• Janus
    16.3k


    Oddly you are here making a claim about the invariance of human nature and habit.

    Nature's invariance could be explained by positing that it operates under strict 'Laws' or alternatively that it has developed entrenched habits. Assuming for the sake of argument the latter explanation, if the propensity of humans to develop entrenched habits of expectation based on past experiences reflects nature's propensity to developed entrenched 'habits' of behaviour, then it would be both natural and reasonable to expect the future to be in general form like the past.
  • Thorongil
    3.2k
    All of metaphysics is unverifiable and limited to our own, rather small, perspective. So as much as I enjoy thinking about metaphysical questions, the anti-Realist position is the only position that makes sense, which means that traditional metaphysics is nonsense.darthbarracuda

    The claim that it is nonsense is a non-sequitur. Simply because its claims cannot be empirically verified doesn't mean they are false or meaningless, unless you assume that all empirically unverifiable claims are either false or meaningless.

    I would say metaphysical claims are confirmed by the individual's experience of the world. I experience the world a certain way, this is indisputable, and the metaphysician simply tries to construct in language this very same pre/non-linguistic experience of the world.
  • _db
    3.6k
    Would you agree that metaphysics is primarily focused on the analysis of the phenomenology of the world as it appears to us?
  • Thorongil
    3.2k
    I think that sounds right, yes. Perhaps we can make a distinction, as Kant and Schopenhauer do, between immanent and transcendent metaphysics. For them, only the former is legitimate, since language is expressly built for immanent knowledge. The latter is really just disguised theology, not philosophy.
  • _db
    3.6k
    Yep. Cool.
  • S
    11.7k
    My positions have varied throughout my interest in philosophy, but for a long while now I've moved away from the sort of scepticism which you seem to endorse. It makes sense to my mind to be sceptical in some respects, but I am of the view that a full-blown scepticism of metaphysics itself is unjustified.
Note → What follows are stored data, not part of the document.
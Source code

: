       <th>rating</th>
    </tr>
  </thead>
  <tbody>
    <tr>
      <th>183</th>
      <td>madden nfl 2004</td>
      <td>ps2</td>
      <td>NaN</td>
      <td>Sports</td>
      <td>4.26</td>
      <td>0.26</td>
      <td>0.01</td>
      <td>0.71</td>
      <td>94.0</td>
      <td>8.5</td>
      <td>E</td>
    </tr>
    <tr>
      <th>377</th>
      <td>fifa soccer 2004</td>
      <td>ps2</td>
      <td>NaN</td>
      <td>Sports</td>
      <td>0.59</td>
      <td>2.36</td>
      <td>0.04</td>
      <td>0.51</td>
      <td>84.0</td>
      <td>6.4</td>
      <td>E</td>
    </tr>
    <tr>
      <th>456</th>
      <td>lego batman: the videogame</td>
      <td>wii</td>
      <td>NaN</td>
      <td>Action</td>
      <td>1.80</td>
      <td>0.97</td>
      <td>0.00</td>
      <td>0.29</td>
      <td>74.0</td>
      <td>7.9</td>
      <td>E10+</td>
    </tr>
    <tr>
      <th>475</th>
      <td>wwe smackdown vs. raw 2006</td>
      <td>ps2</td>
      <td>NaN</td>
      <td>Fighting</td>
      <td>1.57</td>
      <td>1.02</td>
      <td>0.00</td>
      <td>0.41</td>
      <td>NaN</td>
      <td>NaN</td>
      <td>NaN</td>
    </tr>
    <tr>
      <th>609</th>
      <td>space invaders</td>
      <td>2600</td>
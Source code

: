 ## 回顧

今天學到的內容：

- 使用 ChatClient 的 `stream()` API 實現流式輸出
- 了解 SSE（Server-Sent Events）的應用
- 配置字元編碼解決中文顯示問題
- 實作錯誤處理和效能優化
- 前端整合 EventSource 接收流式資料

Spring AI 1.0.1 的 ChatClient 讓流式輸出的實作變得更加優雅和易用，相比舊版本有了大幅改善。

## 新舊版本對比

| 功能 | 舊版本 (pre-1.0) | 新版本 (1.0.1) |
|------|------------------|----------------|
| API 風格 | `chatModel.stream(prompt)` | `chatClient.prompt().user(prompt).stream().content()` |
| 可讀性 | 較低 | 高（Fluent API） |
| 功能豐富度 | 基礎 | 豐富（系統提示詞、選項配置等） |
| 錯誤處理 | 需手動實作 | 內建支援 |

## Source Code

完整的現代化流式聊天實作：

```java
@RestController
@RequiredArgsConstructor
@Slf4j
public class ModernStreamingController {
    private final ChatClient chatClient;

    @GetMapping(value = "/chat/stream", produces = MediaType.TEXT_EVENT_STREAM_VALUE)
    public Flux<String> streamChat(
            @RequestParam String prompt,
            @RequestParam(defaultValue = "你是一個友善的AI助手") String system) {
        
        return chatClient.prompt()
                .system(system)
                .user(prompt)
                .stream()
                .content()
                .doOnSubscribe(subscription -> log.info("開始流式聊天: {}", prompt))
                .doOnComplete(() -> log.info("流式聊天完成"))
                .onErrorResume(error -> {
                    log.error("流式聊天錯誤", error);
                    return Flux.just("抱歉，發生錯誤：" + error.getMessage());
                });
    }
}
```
    I look around my room, and down at my own body, and at my kitten who runs about here and there playing, and think of my life and the people in it, and that I am alive, and live in England, on a planet called Earth, and that I go to work, and eat and drink, and so on and so forth, and it just seems so foolish and absurd to doubt or deny all of this, and posit that it would be sensible to instead remain silent about such things. That when my kitten jumps up at me, as she just did... that I am not justified in claiming that that really happens, and was a real occurrence... absurd, I say. I am certain of it.

    It's human nature to doubt and criticise and reject; there will always be those who do so for as long as we continue to exist. That something cannot be defended well does not mean that it isn't nonetheless true. But I happen to think that there are at least some basic, fundamental metaphysical truths which can be defended well, e.g. in the form of a reductio ad absurdum, and that it is more plausible and constructive to do so.

    Philosophers are engaged in a battle against the bewitchment of our intelligence - not so much by means of language, but by philosophy itself, and the many ways in which it can warp our view of the world in which we live.
  • S
    11.7k
    The claim that it is nonsense is a non-sequitur. Simply because its claims cannot be empirically verified doesn't mean they are false or meaningless, unless you assume that all empirically unverifiable claims are either false or meaningless.

    I would say metaphysical claims are confirmed by the individual's experience of the world. I experience the world a certain way, this is indisputable, and the metaphysician simply tries to construct in language this very same pre/non-linguistic experience of the world.
    Thorongil

    I agree with that, although I'm not sure I'd limit confirmation to the individual's experience of the world.